Time Out says
Take a ride on the Mail Rail, a spine-tingling and super-geeky journey into London's secret history.
One hundred years ago, the Post Office built a secret railway under central London. Stretching six-and-a-half miles from Paddington to Whitechapel and linking post offices across the city, the driverless electric line carried up to four million letters a day. But in 2003, after 75 years of service, this wonder of engineering was shut down. The postmen left and the tunnels fell silent.
Now the Mail Rail is back in service – but this time it won’t carry letters. Instead, two battery-powered trains will take passengers through the tunnels for the first time as the Mail Rail reopens as part of the brand new Postal Museum.
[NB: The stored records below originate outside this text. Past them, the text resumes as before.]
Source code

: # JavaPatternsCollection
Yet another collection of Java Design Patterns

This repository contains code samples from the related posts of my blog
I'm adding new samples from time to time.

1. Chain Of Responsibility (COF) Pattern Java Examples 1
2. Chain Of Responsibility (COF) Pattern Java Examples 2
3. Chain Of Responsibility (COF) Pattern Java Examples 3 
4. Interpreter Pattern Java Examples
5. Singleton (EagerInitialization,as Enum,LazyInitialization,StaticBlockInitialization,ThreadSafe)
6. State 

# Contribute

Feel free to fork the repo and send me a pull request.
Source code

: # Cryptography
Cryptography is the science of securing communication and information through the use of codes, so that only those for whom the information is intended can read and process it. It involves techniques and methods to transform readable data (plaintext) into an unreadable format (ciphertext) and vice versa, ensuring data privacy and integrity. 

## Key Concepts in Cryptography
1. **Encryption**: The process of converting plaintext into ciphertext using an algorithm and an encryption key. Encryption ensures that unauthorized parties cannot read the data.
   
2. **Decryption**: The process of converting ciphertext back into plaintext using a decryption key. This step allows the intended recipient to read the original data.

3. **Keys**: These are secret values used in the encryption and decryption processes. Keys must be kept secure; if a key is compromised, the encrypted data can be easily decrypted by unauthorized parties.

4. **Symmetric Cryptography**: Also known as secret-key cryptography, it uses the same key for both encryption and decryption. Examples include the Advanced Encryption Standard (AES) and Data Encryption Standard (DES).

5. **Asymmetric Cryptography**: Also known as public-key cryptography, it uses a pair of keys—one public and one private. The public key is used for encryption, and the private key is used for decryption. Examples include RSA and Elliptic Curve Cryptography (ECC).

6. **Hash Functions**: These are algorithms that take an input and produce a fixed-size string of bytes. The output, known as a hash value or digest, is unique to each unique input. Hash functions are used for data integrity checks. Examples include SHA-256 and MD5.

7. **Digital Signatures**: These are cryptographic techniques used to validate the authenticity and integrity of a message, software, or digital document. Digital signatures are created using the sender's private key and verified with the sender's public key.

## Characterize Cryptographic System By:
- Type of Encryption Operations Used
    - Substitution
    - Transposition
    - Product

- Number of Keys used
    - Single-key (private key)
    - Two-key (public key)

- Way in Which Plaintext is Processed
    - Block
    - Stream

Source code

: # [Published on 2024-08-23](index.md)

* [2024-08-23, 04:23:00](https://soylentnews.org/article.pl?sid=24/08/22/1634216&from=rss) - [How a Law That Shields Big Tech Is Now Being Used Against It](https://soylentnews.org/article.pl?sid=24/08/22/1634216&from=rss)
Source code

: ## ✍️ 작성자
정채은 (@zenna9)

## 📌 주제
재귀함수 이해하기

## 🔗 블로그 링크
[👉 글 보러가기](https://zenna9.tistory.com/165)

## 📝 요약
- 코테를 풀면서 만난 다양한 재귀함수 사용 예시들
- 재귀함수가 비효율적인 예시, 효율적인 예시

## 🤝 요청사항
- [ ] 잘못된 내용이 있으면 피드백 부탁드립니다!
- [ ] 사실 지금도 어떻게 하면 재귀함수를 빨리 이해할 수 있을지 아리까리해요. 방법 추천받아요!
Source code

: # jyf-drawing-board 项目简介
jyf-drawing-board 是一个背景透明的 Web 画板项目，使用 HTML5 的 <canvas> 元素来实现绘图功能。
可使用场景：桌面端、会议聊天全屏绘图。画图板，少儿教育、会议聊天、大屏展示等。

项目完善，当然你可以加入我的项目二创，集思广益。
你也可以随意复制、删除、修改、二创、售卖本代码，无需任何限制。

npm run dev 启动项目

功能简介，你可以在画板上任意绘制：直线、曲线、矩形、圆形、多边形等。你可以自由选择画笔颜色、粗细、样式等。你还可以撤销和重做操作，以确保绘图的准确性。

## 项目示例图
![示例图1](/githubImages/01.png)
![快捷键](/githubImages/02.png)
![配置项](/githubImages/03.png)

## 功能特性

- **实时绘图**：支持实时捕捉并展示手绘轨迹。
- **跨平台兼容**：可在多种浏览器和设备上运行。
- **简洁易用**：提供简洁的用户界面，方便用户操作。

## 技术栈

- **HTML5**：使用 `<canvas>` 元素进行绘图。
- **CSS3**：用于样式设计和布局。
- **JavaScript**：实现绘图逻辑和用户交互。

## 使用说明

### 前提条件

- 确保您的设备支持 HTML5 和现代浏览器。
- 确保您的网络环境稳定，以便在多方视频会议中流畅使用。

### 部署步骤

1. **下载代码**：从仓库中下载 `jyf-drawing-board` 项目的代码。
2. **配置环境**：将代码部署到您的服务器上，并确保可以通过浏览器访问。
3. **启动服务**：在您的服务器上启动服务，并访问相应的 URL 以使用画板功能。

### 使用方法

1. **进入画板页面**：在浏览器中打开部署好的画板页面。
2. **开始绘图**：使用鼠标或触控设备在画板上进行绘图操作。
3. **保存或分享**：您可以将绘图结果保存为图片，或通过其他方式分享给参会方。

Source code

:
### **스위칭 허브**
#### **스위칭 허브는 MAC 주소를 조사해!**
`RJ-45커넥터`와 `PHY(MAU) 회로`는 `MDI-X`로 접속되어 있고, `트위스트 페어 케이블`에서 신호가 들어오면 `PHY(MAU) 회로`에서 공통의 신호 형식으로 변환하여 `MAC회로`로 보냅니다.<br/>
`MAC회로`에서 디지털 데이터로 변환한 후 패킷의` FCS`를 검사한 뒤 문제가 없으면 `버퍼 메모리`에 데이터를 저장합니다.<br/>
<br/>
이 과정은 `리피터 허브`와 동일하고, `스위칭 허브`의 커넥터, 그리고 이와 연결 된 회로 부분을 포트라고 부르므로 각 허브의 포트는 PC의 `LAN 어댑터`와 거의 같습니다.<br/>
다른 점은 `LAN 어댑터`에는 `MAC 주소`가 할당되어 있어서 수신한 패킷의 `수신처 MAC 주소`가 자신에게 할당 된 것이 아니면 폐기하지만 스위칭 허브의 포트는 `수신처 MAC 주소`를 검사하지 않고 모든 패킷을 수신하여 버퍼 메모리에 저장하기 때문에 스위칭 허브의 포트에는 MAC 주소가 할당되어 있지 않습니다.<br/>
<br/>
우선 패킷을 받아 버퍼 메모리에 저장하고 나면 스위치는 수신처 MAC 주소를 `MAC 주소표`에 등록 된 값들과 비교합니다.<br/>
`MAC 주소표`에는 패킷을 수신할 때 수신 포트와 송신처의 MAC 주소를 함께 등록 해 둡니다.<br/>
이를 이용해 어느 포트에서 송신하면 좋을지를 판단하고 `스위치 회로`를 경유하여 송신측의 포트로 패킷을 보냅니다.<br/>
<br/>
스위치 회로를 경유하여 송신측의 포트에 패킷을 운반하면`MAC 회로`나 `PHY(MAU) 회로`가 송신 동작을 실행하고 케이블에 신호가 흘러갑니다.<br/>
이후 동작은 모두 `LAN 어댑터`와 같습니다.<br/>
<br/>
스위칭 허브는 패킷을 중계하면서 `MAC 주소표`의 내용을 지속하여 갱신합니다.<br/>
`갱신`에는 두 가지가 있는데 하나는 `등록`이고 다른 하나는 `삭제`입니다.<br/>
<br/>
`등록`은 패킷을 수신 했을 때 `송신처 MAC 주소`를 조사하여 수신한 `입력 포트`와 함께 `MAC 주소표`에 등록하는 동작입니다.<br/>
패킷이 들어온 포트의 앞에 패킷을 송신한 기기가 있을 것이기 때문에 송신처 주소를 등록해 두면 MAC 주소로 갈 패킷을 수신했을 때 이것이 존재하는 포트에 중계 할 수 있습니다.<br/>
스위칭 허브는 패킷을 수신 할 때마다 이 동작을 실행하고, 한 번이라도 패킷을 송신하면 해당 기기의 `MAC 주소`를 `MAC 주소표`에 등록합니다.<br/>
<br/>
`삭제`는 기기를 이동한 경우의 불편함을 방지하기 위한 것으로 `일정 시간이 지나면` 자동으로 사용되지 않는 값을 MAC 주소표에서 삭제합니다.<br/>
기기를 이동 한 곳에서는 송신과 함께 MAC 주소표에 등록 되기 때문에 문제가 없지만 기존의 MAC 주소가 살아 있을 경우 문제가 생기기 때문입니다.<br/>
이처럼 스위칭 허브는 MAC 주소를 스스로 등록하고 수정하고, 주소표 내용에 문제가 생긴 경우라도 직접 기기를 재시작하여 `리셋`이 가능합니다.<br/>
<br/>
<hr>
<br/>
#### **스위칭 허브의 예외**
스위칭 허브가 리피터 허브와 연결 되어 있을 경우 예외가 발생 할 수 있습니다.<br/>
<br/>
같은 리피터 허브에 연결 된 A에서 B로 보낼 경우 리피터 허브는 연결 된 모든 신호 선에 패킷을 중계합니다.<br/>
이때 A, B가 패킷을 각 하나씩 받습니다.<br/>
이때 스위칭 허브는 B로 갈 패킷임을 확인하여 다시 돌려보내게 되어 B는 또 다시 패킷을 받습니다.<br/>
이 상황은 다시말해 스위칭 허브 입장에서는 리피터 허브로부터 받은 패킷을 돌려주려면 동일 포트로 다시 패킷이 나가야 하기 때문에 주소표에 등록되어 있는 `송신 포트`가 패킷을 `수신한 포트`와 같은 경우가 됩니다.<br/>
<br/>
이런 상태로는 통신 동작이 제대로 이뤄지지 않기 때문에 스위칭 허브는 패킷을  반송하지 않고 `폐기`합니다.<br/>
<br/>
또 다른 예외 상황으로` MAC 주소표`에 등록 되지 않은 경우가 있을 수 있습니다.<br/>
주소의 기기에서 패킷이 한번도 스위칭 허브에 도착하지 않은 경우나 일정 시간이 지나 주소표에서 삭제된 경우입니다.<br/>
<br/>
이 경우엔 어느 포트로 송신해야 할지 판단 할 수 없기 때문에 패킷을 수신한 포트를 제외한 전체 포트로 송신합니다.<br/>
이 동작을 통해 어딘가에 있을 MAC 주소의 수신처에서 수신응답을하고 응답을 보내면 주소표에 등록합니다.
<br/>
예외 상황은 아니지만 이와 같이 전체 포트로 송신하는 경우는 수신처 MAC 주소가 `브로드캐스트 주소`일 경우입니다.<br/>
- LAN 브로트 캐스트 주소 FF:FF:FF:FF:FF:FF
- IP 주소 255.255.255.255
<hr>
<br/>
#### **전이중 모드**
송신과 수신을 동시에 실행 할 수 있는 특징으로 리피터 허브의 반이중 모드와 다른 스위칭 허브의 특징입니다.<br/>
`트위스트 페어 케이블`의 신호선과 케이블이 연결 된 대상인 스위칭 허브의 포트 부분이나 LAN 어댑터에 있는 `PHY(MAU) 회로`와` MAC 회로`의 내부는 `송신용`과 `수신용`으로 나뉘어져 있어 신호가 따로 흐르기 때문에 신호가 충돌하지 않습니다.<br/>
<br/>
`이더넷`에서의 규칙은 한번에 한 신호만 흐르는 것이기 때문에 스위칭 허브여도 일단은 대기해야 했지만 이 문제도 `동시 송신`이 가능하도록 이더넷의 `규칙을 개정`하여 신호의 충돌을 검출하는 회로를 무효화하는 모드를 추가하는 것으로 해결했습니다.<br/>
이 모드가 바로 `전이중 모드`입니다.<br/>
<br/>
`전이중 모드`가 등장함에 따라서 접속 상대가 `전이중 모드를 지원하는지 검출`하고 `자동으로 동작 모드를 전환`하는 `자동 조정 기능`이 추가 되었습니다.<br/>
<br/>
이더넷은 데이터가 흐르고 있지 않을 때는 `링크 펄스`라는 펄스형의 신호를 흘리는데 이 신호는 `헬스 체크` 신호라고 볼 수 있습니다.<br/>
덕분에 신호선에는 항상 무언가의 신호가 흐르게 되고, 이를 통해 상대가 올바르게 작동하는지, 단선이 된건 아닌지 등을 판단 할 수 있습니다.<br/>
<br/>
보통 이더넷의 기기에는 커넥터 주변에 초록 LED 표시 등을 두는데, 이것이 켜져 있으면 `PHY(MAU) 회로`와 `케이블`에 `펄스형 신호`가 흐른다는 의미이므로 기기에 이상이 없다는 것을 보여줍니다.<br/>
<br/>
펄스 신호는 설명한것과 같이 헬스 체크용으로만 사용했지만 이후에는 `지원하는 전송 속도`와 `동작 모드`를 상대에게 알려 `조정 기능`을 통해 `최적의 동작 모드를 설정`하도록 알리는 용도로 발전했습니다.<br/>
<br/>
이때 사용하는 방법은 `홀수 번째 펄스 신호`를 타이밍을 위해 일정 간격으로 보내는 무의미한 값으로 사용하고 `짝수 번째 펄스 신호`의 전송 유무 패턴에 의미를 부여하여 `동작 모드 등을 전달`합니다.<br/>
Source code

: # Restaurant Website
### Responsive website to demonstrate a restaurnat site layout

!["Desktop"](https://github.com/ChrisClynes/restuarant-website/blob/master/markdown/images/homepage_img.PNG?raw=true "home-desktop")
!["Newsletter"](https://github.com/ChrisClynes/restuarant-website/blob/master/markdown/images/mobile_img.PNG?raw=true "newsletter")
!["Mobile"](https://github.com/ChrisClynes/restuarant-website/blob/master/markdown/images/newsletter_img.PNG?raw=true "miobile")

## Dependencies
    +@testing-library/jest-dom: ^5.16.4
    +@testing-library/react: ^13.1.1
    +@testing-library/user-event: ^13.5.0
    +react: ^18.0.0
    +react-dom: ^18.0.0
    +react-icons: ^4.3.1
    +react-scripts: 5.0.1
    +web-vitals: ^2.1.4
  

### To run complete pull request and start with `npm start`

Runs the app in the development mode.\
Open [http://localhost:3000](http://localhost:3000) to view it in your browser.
Opening this week by Mount Pleasant sorting office in Clerkenwell, the museum charts 500 years of the pioneering British postal service. It’s got original Penny Black stamps, pneumatic tubes, a superb-looking kids’ play area called Sorted! and a nifty five-wheeled post bike that wouldn’t look out of place on the streets of Shoreditch.
But the main event is across the street under Mount Pleasant itself. This is the old Mail Rail engineering depot, and it’s where you can hop on board for a 15-minute journey that’s deeper than the tube. You’ll learn what it took to make London’s post arrive on time, hear about the men who spent their lives down here, and see the roof of the interwar tunnel passing inches above your head.
The only catch is you’ll have to wait until September, when trains start running – but you can book right now to be one of the first passengers. Having taken a ride for a sneak preview last month (and trekked down on foot too), I can’t recommend it highly enough. It’s a tantalising glimpse of the awesome work that went on down here, and of the miles of tunnel stretching away on either side, still silent and shut: maybe London’s last real secret. James Manning
VIDEO: What’s it like to ride the Mail Rail?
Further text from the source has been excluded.